6 Ağustos 2009 Perşembe

Galatasaray 6-0 Maccabi Netanya


Galatasaray, Tel-Aviv'de alınan 1-4'lük galibiyetin rövanşında, Maccabi Netanya'yı 6-0 mağlup ederek, Play-off Turu'na adımını attı.

Tel-Aviv'deki karşılaşmada şu şekilde sahaya çıkmıştı, Galatasaray; Leo Franco, Sabri Sarıoğlu, Servet Çetin, Gökhan Zan, Hakan Balta, Mustafa Sarp, Ayhan Akman, Arda Turan, Aydın Yılmaz, Harry Kewell ve Milan Baros. Bir kenarda dursun bu şimdilik.

Deplasmanda alınan üç farklı galibiyet, rahatlığı da beraberinde getirdi. Frank Rijkaard, maçtan bir önceki gün yaptığı basın toplantısında, turu geçtiklerini kesinlikle kabul etmemişti.

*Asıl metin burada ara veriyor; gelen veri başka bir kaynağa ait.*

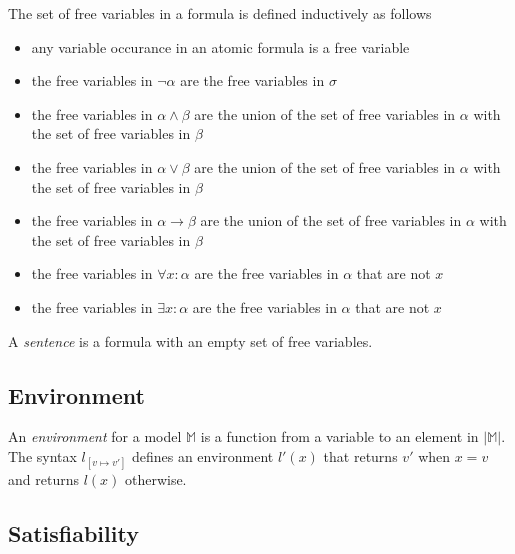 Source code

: 		The set of free variables in a formula is defined inductively as follows
		\begin{itemize}
		\item any variable occurance in an atomic formula is a free variable
		\item the free variables in $\neg\alpha$ are the free variables in $\sigma$
		\item the free variables in $\alpha \wedge \beta$ are the union of the set of free variables in $\alpha$ with the set of free variables in $\beta$
		\item the free variables in $\alpha \vee   \beta$ are the union of the set of free variables in $\alpha$ with the set of free variables in $\beta$
		\item the free variables in $\alpha \to    \beta$ are the union of the set of free variables in $\alpha$ with the set of free variables in $\beta$
		\item the free variables in $\forall x : \alpha$ are the free variables in $\alpha$ that are not $x$
		\item the free variables in $\exists x : \alpha$ are the free variables in $\alpha$ that are not $x$
		\end{itemize}
		A \emph{sentence} is a formula with an empty set of free variables.

	\subsection{Environment}

		An \emph{environment} for a model $\mathbb{M}$ is a function from a
		variable to an element in $|\mathbb{M}|$. The syntax $l_{[v \mapsto
		v']}$ defines an environment $l'(x)$ that returns $v'$ when $x=v$ and
		returns $l(x)$ otherwise.

	\subsection{Satisfiability}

Rijkaard'ın, rakibe saygı denen olgudan haberi vardı. Zaten, Türkiye'ye geldiğinden bu yana da kesinlikle bu tür sorular karşısında ilgi çekici cevaplar vermiyor, hepsini geçiştirmekle yetiniyordu. Her basın toplantısında, ilk birkaç sorudan sonra sıkıldığı, yüzünden çok net biçimde okunabiliyordu. Bizim, yıllarca maruz kaldığımız ve anlam veremediğimiz sorulara, Rijkaard, birkaç ay bile dayanamamıştı haklı olarak. Beş yıl süreyle görev yaptığı Barcelona'da, pek çok kez Şampiyonlar Ligi'nde Chelsea - ve dolayısıyla Jose Mourinho - ile karşılaşan Rijkaard, Mourinho'nun dikkatleri üzerine çeken konuşmalarına rağmen, elinden geldiğince sakinliğini ve tevazuluğunu muhafaza etmeye çalışmıştı.

Tüm bunlara rağmen, deplasmanda alınan üç farklı galibiyetin ardından, Ali Sami Yen Stadı'nda, bu denli zayıf bir takıma karşı turu kaybetmeyeceğinden de emindi Rijkaard. En azından sahaya sürdüğü takım onu gösteriyordu. Leo Franco, Uğur Uçar, Emre Aşık, Emre Güngör, Hakan Balta, Tobias Linderoth, Barış Özbek, Arda Turan, Aydın Yılmaz, Keita ve Shabani Nonda. Bu akşam ilk maçtaki takımdan, sadece dört oyuncu kendine yer bulabildi. Leo Franco, Hakan Balta, Aydın Yılmaz ve Arda Turan. Bu dörtlü, Frank Rijkaard'ın vazgeçemeyeceği oyuncular hakkında da fikir verebilir bizlere. Aydın Yılmaz bir kenara, Arda Turan, Leo Franco ve Hakan Balta'yı sene sonuna gelindiğinde, en çok forma giyen 3 oyuncu olarak görebiliriz. Tabii, herhangi bir sakatlık sorunu veya aksilik yaşanmadığı takdirde.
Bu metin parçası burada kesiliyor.